▶ _Required action_
Which lines below include the string "knowledge"? Please show each one.

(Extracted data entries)
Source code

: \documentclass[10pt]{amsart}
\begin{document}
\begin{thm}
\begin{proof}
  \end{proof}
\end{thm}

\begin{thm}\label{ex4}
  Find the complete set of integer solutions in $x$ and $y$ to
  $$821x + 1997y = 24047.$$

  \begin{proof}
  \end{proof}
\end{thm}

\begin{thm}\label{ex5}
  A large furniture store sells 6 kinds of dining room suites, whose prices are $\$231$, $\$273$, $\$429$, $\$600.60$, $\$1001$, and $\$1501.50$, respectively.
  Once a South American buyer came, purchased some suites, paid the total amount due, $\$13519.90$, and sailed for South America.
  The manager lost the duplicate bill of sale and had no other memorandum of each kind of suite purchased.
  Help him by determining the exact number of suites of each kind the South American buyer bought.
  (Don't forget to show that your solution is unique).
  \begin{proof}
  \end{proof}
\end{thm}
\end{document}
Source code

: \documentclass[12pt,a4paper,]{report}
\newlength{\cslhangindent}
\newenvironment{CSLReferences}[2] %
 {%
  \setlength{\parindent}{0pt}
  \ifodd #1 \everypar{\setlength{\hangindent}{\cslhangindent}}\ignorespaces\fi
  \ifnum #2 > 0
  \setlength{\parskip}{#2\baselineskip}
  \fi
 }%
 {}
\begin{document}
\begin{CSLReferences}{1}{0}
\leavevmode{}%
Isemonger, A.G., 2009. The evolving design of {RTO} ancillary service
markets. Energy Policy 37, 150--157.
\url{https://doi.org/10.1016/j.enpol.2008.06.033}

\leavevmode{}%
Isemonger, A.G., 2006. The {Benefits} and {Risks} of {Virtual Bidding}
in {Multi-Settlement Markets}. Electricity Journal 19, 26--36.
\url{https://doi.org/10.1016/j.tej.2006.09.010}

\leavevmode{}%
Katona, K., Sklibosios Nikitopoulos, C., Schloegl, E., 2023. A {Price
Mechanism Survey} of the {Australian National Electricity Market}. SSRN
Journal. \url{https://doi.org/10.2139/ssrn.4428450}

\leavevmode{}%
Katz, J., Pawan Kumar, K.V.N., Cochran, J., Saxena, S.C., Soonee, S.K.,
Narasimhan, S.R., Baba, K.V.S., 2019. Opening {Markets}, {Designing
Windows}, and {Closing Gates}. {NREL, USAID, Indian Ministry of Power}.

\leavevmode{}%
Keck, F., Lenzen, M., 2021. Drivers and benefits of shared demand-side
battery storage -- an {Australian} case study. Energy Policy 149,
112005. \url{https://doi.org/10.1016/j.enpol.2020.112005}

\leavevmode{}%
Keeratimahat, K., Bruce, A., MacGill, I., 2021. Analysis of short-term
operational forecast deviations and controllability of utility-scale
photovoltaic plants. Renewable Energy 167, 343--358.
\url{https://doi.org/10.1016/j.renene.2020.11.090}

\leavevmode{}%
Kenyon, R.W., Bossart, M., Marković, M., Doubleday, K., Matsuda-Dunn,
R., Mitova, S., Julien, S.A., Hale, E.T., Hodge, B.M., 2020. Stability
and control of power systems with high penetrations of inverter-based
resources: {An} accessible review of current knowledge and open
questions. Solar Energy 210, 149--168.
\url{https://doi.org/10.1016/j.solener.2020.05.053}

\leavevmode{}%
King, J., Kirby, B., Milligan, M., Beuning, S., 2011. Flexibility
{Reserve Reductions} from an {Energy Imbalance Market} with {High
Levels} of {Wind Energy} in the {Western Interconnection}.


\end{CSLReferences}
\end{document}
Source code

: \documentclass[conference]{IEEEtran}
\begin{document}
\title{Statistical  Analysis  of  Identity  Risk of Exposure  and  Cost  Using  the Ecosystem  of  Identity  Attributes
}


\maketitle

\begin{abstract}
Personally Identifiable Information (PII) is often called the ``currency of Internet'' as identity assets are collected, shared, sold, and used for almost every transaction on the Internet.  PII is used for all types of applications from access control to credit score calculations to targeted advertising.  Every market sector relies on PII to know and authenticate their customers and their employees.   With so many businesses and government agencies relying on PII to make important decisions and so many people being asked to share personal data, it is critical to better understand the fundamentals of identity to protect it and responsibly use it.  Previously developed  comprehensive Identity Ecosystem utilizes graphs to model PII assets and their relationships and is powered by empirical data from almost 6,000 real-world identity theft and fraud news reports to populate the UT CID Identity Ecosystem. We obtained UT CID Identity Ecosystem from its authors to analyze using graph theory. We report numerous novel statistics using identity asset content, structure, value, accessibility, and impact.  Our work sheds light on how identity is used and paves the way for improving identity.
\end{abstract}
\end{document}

--

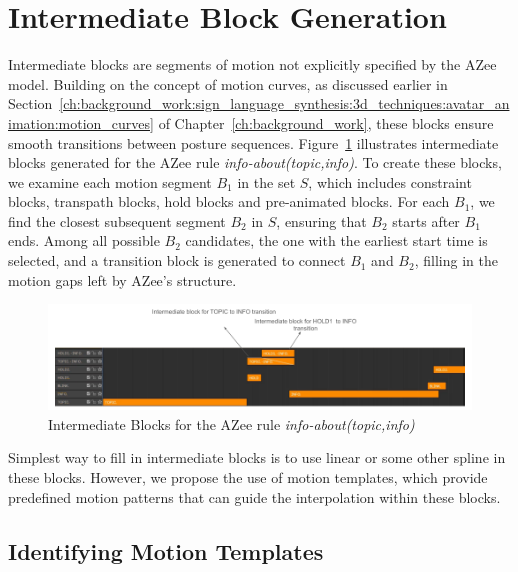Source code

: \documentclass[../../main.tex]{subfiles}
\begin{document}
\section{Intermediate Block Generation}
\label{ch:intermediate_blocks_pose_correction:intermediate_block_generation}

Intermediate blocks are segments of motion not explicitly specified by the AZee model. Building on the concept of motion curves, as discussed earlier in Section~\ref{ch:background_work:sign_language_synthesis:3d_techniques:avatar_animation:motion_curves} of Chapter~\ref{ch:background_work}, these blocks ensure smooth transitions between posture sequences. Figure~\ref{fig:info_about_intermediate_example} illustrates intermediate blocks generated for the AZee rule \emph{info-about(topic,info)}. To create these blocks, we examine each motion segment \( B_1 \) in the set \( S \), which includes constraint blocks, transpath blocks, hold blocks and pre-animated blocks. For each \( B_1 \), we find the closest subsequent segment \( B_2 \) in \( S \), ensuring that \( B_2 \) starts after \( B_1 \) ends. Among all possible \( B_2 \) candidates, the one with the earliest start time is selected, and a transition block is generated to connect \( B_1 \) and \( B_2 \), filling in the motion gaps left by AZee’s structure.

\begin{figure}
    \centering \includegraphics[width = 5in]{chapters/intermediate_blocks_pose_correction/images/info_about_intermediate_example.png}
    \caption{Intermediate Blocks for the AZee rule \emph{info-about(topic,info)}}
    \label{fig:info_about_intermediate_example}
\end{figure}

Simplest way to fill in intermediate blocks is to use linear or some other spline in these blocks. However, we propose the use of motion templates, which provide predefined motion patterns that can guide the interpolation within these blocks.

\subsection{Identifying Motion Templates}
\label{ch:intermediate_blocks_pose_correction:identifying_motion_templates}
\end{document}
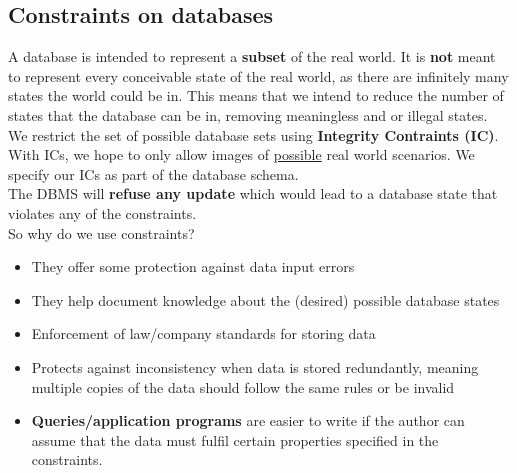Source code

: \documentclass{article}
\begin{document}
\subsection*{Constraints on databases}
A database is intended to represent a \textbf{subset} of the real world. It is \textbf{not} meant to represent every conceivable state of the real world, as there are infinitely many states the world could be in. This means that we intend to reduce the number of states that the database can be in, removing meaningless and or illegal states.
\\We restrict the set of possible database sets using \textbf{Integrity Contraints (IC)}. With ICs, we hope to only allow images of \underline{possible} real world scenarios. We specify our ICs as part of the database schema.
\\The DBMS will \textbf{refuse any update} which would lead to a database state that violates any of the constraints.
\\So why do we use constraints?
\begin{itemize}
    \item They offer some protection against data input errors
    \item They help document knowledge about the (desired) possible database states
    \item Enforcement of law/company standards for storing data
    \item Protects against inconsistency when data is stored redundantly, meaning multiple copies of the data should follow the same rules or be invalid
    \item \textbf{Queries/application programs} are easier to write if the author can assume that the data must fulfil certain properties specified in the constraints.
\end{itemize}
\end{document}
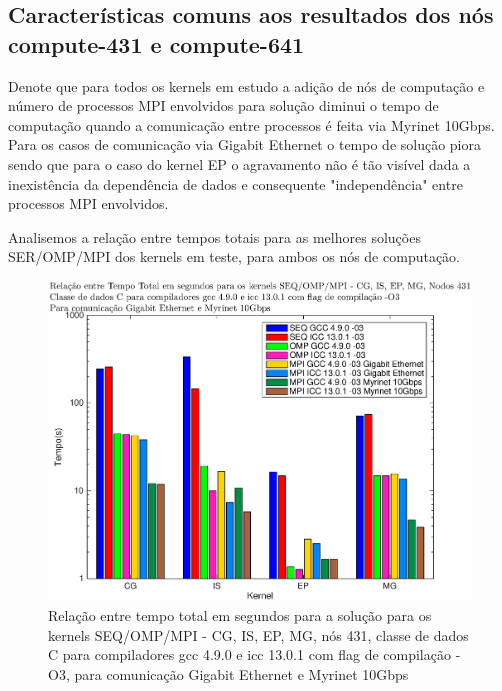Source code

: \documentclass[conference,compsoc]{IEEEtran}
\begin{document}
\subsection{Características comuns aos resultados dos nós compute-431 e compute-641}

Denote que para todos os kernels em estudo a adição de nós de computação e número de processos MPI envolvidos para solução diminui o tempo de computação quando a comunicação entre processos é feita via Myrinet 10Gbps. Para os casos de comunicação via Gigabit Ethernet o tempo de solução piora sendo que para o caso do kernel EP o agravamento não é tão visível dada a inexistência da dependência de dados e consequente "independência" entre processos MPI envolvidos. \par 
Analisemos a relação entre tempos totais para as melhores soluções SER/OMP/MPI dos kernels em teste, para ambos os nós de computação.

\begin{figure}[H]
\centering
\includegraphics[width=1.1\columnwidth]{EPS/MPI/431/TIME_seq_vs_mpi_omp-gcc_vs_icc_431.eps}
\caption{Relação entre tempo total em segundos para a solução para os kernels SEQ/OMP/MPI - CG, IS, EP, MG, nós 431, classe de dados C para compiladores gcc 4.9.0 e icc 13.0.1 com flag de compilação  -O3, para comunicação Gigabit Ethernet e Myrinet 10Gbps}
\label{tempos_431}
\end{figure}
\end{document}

▶ _Result of the exercise_
resources: {An} accessible review of current knowledge and open
    \item They help document knowledge about the (desired) possible database states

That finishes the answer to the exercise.